■ Aim of the exercise
The lines to return are those below that contain the word "script".
■ ■ ■ ■ ■ ■ ■
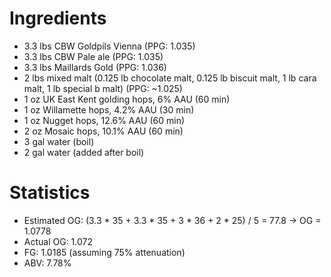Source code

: # Ingredients
* 3.3 lbs CBW Goldpils Vienna (PPG: 1.035)
* 3.3 lbs CBW Pale ale (PPG: 1.035)
* 3.3 lbs Maillards Gold (PPG: 1.036)
* 2 lbs mixed malt (0.125 lb chocolate malt, 0.125 lb biscuit malt, 1 lb cara malt, 1 lb special b malt) (PPG: ~1.025)
* 1 oz UK East Kent golding hops, 6% AAU (60 min)
* 1 oz Willamette hops, 4.2% AAU (30 min)
* 1 oz Nugget hops, 12.6% AAU (60 min)
* 2 oz Mosaic hops, 10.1% AAU (60 min)
* 3 gal water (boil)
* 2 gal water (added after boil)

# Statistics
* Estimated OG: (3.3 * 35 + 3.3 * 35 + 3 * 36 + 2 * 25) / 5 = 77.8 -> OG = 1.0778
* Actual OG: 1.072
* FG: 1.0185 (assuming 75% attenuation)
* ABV: 7.78%
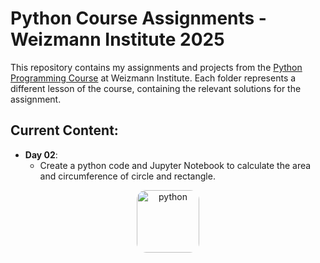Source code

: # Python Course Assignments - Weizmann Institute 2025

This repository contains my assignments and projects from the [Python Programming Course](https://github.com/szabgab/wis-python-course-2024-11) at Weizmann Institute.
Each folder represents a different lesson of the course, containing the relevant solutions for the assignment. 

## Current Content:
- **Day 02**:
  - Create a python code and Jupyter Notebook to calculate the area and circumference of circle and rectangle.

<p align="center">
  <img src="https://upload.wikimedia.org/wikipedia/commons/thumb/c/c3/Python-logo-notext.svg/800px-Python-logo-notext.svg.png" alt="python" width="100" style="border-radius: 15px;">
</p>
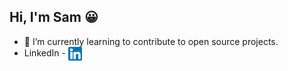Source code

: ## Hi, I'm Sam 😀

<!--
**sam-v-jose/sam-v-jose** is a ✨ _special_ ✨ repository because its `README.md` (this file) appears on your GitHub profile.

Here are some ideas to get you started: -->

<!--
- 🔭 I’m currently working on ... 
-->
- 🌱 I’m currently learning to contribute to open source projects.
- LinkedIn - <a href="https://www.linkedin.com/in/sam-v-jose/" target="_blank" rel="noopener noreferrer"><img width="22" height="22" border="0" align="center"  src="linkedin.png"/></a>
<!--
- 👯 I’m looking to collaborate on ...
- 🤔 I’m looking for help with ...
- 💬 Ask me about ...
- 📫 How to reach me: ...
- 😄 Pronouns: ...
- ⚡ Fun fact: ... 
-->
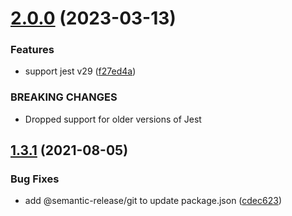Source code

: # [2.0.0](https://github.com/alexandermendes/jest-page-tester/compare/v1.3.1...v2.0.0) (2023-03-13)


### Features

* support jest v29 ([f27ed4a](https://github.com/alexandermendes/jest-page-tester/commit/f27ed4a19a9e0d148ce681040bde2d561ead7723))


### BREAKING CHANGES

* Dropped support for older versions of Jest

## [1.3.1](https://github.com/alexandermendes/jest-page-tester/compare/v1.3.0...v1.3.1) (2021-08-05)


### Bug Fixes

* add @semantic-release/git to update package.json ([cdec623](https://github.com/alexandermendes/jest-page-tester/commit/cdec62341272068af80d130ec8dc51f56057a500))
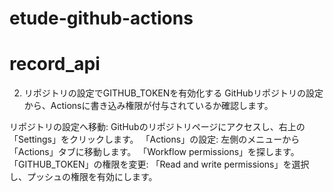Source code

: # etude-github-actions
# record_api

2. リポジトリの設定でGITHUB_TOKENを有効化する
GitHubリポジトリの設定から、Actionsに書き込み権限が付与されているか確認します。

リポジトリの設定へ移動:
GitHubのリポジトリページにアクセスし、右上の「Settings」をクリックします。
「Actions」の設定:
左側のメニューから「Actions」タブに移動します。
「Workflow permissions」を探します。
「GITHUB_TOKEN」の権限を変更:
「Read and write permissions」を選択し、プッシュの権限を有効にします。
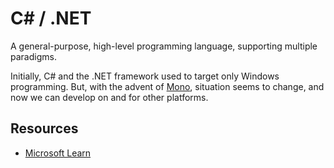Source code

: C# / .NET
=========

A general-purpose, high-level programming language, supporting multiple paradigms.

Initially, C# and the .NET framework used to target only Windows programming.
But, with the advent of [Mono], situation seems to change, and now we can develop
on and for other platforms.

Resources
---------

 - [Microsoft Learn](https://learn.microsoft.com/en-us/dotnet/csharp/)


[Mono]:		https://www.mono-project.com/
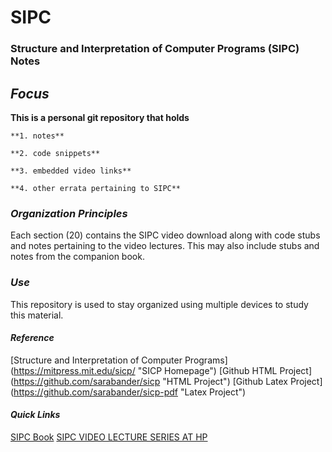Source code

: # SIPC
### **Structure and Interpretation of Computer Programs (SIPC) Notes**

## 	_Focus_
**This is a personal git repository that holds**

    **1. notes**

    **2. code snippets**

    **3. embedded video links**

    **4. other errata pertaining to SIPC**

### _Organization Principles_
Each section (20) contains the SIPC video download along with
code stubs and notes pertaining to the video lectures.  This
may also include stubs and notes from the companion book.

### _Use_
This repository is used to stay organized using multiple devices
to study this material.

#### _Reference_
[Structure and Interpretation of Computer Programs] (https://mitpress.mit.edu/sicp/ "SICP Homepage")
[Github HTML Project] (https://github.com/sarabander/sicp "HTML Project")
[Github Latex Project] (https://github.com/sarabander/sicp-pdf "Latex Project")

#### _Quick Links_
[SIPC Book](http://sarabander.github.io/sicp/ "SICP BOOK")
[SIPC VIDEO LECTURE SERIES AT HP](https://ocw.mit.edu/courses/electrical-engineering-and-computer-science/6-001-structure-and-interpretation-of-computer-programs-spring-2005/video-lectures/ "SICP VIDEO")
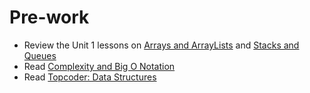 # Pre-work

- Review the Unit 1 lessons on [Arrays and ArrayLists](https://github.com/C4Q/AC3.3/tree/master/lessons/arrays-arraylists) and [Stacks and Queues](https://github.com/C4Q/AC3.3/tree/master/lessons/stacks-and-queues)
- Read [Complexity and Big O Notation](http://pages.cs.wisc.edu/~vernon/cs367/notes/3.COMPLEXITY.html)
- Read [Topcoder: Data Structures](https://www.topcoder.com/community/data-science/data-science-tutorials/data-structures/)
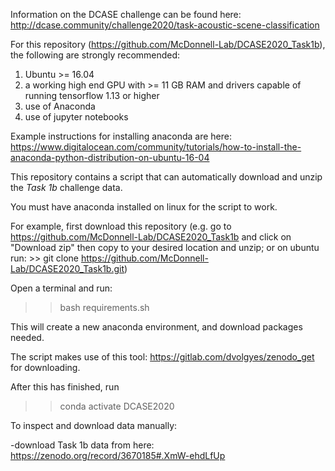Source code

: Information on the DCASE challenge can be found here: http://dcase.community/challenge2020/task-acoustic-scene-classification

For this repository (https://github.com/McDonnell-Lab/DCASE2020_Task1b), the following are strongly recommended:

1. Ubuntu >= 16.04 
2. a working high end GPU with >= 11 GB RAM and drivers capable of running tensorflow 1.13 or higher 
3. use of Anaconda 
4. use of jupyter notebooks

Example instructions for installing anaconda are here: https://www.digitalocean.com/community/tutorials/how-to-install-the-anaconda-python-distribution-on-ubuntu-16-04

This repository contains a script that can automatically download and unzip the *Task 1b* challenge data.

You must have anaconda installed on linux for the script to work.

For example, first download this repository (e.g. go to https://github.com/McDonnell-Lab/DCASE2020_Task1b and click on "Download zip"  then copy to your desired location and unzip; or on ubuntu run: >> git clone https://github.com/McDonnell-Lab/DCASE2020_Task1b.git)

Open a terminal and run:

>> bash requirements.sh

This will create a new anaconda environment, and download packages needed.

The script makes use of this tool: https://gitlab.com/dvolgyes/zenodo_get for  downloading.

After this has finished, run

>> conda activate DCASE2020

To inspect and download data manually:

-download Task 1b data from here: https://zenodo.org/record/3670185#.XmW-ehdLfUp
■ ■ ■ ■ ■ ■ ■
■ Reply
This repository contains a script that can automatically download and unzip the *Task 1b* challenge data.
You must have anaconda installed on linux for the script to work.
The script makes use of this tool: https://gitlab.com/dvolgyes/zenodo_get for  downloading.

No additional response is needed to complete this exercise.